IN THE HIGH COURT OF SOUTH AFRICA

GAUTENG DIVISION, JOHANNESBURG

CASE NO: 2022/21904


 

 

(1) REPORTABLE: NO

(2) OF INTEREST TO OTHER JUDGES: NO

(3) REVISED: YES

 

______________________

DATE

 

______________________

SIGNATURE

 

 

 

 

In the matter between:

 

THE GOVERNMENT OF THE REPUBLIC

OF SOUTH AFRICA First Plaintiff/Respondent

 

TREVOR GEORGE FOWLER N.O. Second Plaintiff/Respondent

 

FELICIA MSIZA N.O. Third Plaintiff/Respondent

 

ELIA LOUW NEL N.O. Fourth Plaintiff/Respondent

 

TEBOGO SOLOMON STEPHEN MALATJI N.O. Fifth Plaintiff/Respondent

 

CHARLES JOHN WRIGHT N.O. Sixth Plaintiff/Respondent

 

MAHOMED ABDOOL KHALEK VAWDA N.O. Seventh Plaintiff/Respondent

 

MTHAWELANGA WEBSTER MFEBE N.O. Eighth Plaintiff/Respondent

 

RICHARD CHRISTOPHER DAVIES N.O. Ninth Plaintiff/Respondent

 

 

and

 

 

AVENG (AFRICA) PROPRIETARY LIMITED First Defendant

 

GRINAKER-LTA BUILDING AND CIVIL

ENGINEERING PROPRIETARY LIMITED Second Defendant/Excipient

 

LAULA ENGINEERING AND INFRASTRUCTURE

GROUP PROPRIETARY LIMITED Third Defendant

 

 

 

JUDGMENT

 

VAN EEDEN, AJ

1. The first plaintiff is the Government of South Africa and the remaining plaintiffs are trustees of a trust. On 21 June 2022 the plaintiffs instituted action proceedings for payment of a large amount against the first defendant (“Aveng”), alternatively the second defendant (“Grinaker”) and third defendant (“Laula”). Grinaker has taken an exception against the plaintiffs’ particulars of claim as amended.

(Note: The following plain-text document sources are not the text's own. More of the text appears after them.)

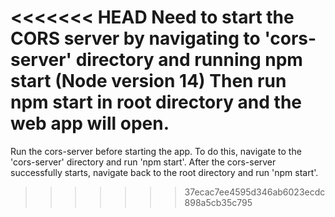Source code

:<<<<<<< HEAD
Need to start the CORS server by navigating to 'cors-server' directory and running npm start (Node version 14)
Then run npm start in root directory and the web app will open.
=======
Run the cors-server before starting the app. To do this, navigate to the 'cors-server' directory and run 'npm start'.
After the cors-server successfully starts, navigate back to the root directory and run 'npm start'.
>>>>>>> 37ecac7ee4595d346ab6023ecdc898a5cb35c795
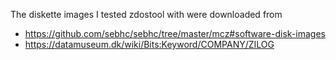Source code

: The diskette images I tested zdostool with were downloaded from
- https://github.com/sebhc/sebhc/tree/master/mcz#software-disk-images
- https://datamuseum.dk/wiki/Bits:Keyword/COMPANY/ZILOG
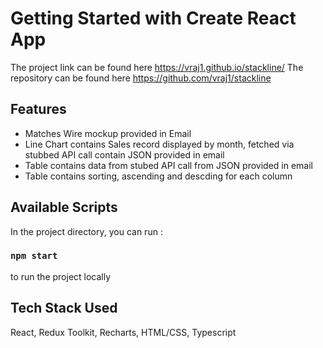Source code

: # Getting Started with Create React App

The project link can be found here https://vraj1.github.io/stackline/
The repository can be found here https://github.com/vraj1/stackline

## Features 
- Matches Wire mockup provided in Email
- Line Chart contains Sales record displayed by month, fetched via stubbed API call contain JSON provided in email
- Table contains data from stubed API call from JSON provided in email
- Table contains sorting, ascending and descding for each column
## Available Scripts

In the project directory, you can run :

### `npm start`
to run the project locally

## Tech Stack Used
React, Redux Toolkit, Recharts, HTML/CSS, Typescript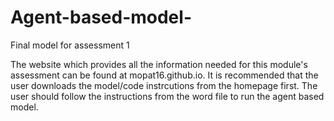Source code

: # Agent-based-model-
Final model for assessment 1 

The website which provides all the information needed for this module's assessment can be found at mopat16.github.io. 
It is recommended that the user downloads the model/code instrcutions from the homepage first. The user should follow the instructions from the word file to run the agent based model. 

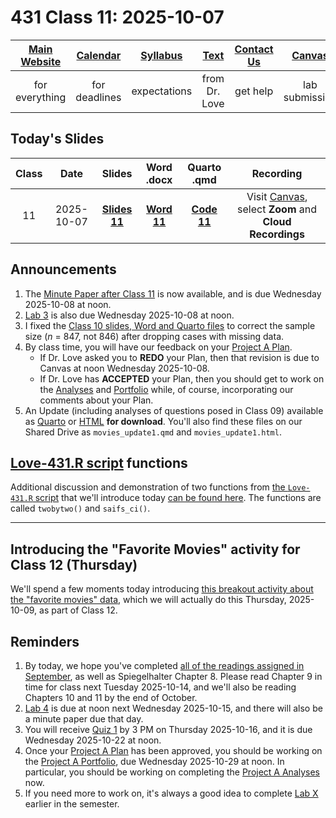 # 431 Class 11: 2025-10-07

[Main Website](https://thomaselove.github.io/431-2025/) | [Calendar](https://thomaselove.github.io/431-2025/calendar.html) | [Syllabus](https://thomaselove.github.io/431-syllabus-2025/) | [Text](https://thomaselove.github.io/431-book/) | [Contact Us](https://thomaselove.github.io/431-2025/contact.html) | [Canvas](https://canvas.case.edu) | [Data and Code](https://github.com/THOMASELOVE/431-data)
:-----------: | :--------------: | :----------: | :---------: | :-------------: | :-----------: | :------------:
for everything | for deadlines | expectations | from Dr. Love | get help | lab submission | for downloads

## Today's Slides

Class | Date | Slides | Word .docx | Quarto .qmd | Recording
:---: | :--------: | :------: | :------: | :------: | :-------------:
11 | 2025-10-07 | **[Slides 11](https://thomaselove.github.io/431-slides-2025/class11.html)** | **[Word 11](https://thomaselove.github.io/431-slides-2025/class11w.docx)** | **[Code 11](https://github.com/THOMASELOVE/431-slides-2025/blob/main/class11.qmd)** | Visit [Canvas](https://canvas.case.edu/), select **Zoom** and **Cloud Recordings**

## Announcements

1. The [Minute Paper after Class 11](https://bit.ly/431-2025-minute-11) is now available, and is due Wednesday 2025-10-08 at noon.
2. [Lab 3](https://github.com/THOMASELOVE/431-labs-2025/tree/main/lab3) is also due Wednesday 2025-10-08 at noon.
3. I fixed the [Class 10 slides, Word and Quarto files](https://github.com/THOMASELOVE/431-classes-2025/tree/main/class10#todays-slides) to correct the sample size (*n* = 847, not 846) after dropping cases with missing data.
4. By class time, you will have our feedback on your [Project A Plan](https://thomaselove.github.io/431-projectA-2025/plan.html).
    - If Dr. Love asked you to **REDO** your Plan, then that revision is due to Canvas at noon Wednesday 2025-10-08.
    - If Dr. Love has **ACCEPTED** your Plan, then you should get to work on the [Analyses](https://thomaselove.github.io/431-projectA-2025/analyses.html) and [Portfolio](https://thomaselove.github.io/431-projectA-2025/portfolio.html) while, of course, incorporating our comments about your Plan.
5. An Update (including analyses of questions posed in Class 09) available as [Quarto](https://raw.githubusercontent.com/THOMASELOVE/431-classes-2025/refs/heads/main/movies/movies_update1.qmd) or [HTML](https://github.com/THOMASELOVE/431-classes-2025/blob/main/movies/movies_update1.html) **for download**. You'll also find these files on our Shared Drive as `movies_update1.qmd` and `movies_update1.html`.

## [Love-431.R script](https://github.com/THOMASELOVE/431-data/blob/main/data/Love-431.R) functions

Additional discussion and demonstration of two functions from [the `Love-431.R` script](https://github.com/THOMASELOVE/431-data/blob/main/data/Love-431.R) that we'll introduce today [can be found here](scripts.md). The functions are called `twobytwo()` and `saifs_ci()`.

-------

## Introducing the "Favorite Movies" activity for Class 12 (Thursday)

We'll spend a few moments today introducing [this breakout activity about the "favorite movies" data](https://github.com/THOMASELOVE/431-classes-2025/blob/main/movies/class12.md), which we will actually do this Thursday, 2025-10-09, as part of Class 12.

## Reminders

1. By today, we hope you've completed [all of the readings assigned in September](https://thomaselove.github.io/431-2025/calendar.html#september), as well as Spiegelhalter Chapter 8. Please read Chapter 9 in time for class next Tuesday 2025-10-14, and we'll also be reading Chapters 10 and 11 by the end of October.
2. [Lab 4](https://github.com/THOMASELOVE/431-labs-2025/tree/main/lab4) is due at noon next Wednesday 2025-10-15, and there will also be a minute paper due that day.
3. You will receive [Quiz 1](https://github.com/THOMASELOVE/431-quizzes-2025/blob/main/README.md) by 3 PM on Thursday 2025-10-16, and it is due Wednesday 2025-10-22 at noon.
4. Once your [Project A Plan](https://thomaselove.github.io/431-projectA-2025/plan.html) has been approved, you should be working on the [Project A Portfolio](https://thomaselove.github.io/431-projectA-2025/portfolio.html), due Wednesday 2025-10-29 at noon. In particular, you should be working on completing the [Project A Analyses](https://thomaselove.github.io/431-projectA-2025/analyses.html) now.
5. If you need more to work on, it's always a good idea to complete [Lab X](https://github.com/THOMASELOVE/431-labs-2025/tree/main/labX) earlier in the semester.

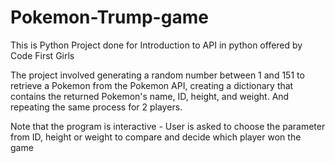 # Pokemon-Trump-game
This is Python Project done for Introduction to API in python offered by Code First Girls

The project involved generating a random number between 1 and 151 to retrieve a Pokemon from the Pokemon API, creating a dictionary that contains the returned Pokemon's name, ID, height, and weight.
And repeating the same process for 2 players.

Note that the program is interactive - User is asked to choose the parameter from ID, height or weight to compare and decide which player won the game
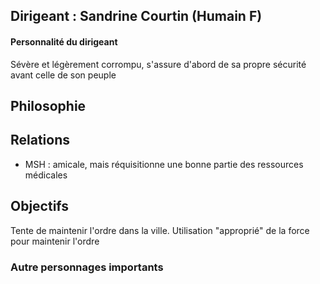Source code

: ## Dirigeant : Sandrine Courtin (Humain F)
#### Personnalité du dirigeant
Sévère et légèrement corrompu, s'assure d'abord de sa propre sécurité avant celle de son peuple
## Philosophie

## Relations

- MSH : amicale, mais réquisitionne une bonne partie des ressources médicales
## Objectifs

Tente de maintenir l'ordre dans la ville. Utilisation "approprié" de la force pour maintenir l'ordre
### Autre personnages importants

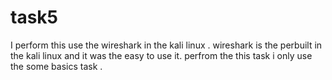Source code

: # task5

I perform this use the wireshark in the kali linux . 
wireshark is the perbuilt in the kali linux and it was the easy to use it.
perfrom the this task i only use the some basics task .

2. The Competition Commission received complaints of collusion and initiated investigations into the construction industry in 2009. These investigations culminated in a written settlement agreement concluded between the government and Aveng during 2016. The settlement agreement placed an obligation upon Aveng to annually contribute an amount of R21 250 000,00 to an aggregate contribution of R255 000 000,00. It made payment of the first three instalments but thereafter failed to make payment. The last payment was made during 2018.

3. During 2019 Aveng announced that its wholly owned subsidiary had entered into a binding sale of business agreement with the Laula Consortium for the sale of the Grinaker-LTA Building and Civil Engineering business. This transaction became effective during November 2019. Pursuant to this transaction, Aveng purported to assign its obligations to make payment in terms of the settlement agreement to Grinaker-LTA which, in turn, purported to assign such obligations to Laula Engineering and Infrastructure. Aveng consequently disputes its liability to make further payments in terms of the settlement agreement.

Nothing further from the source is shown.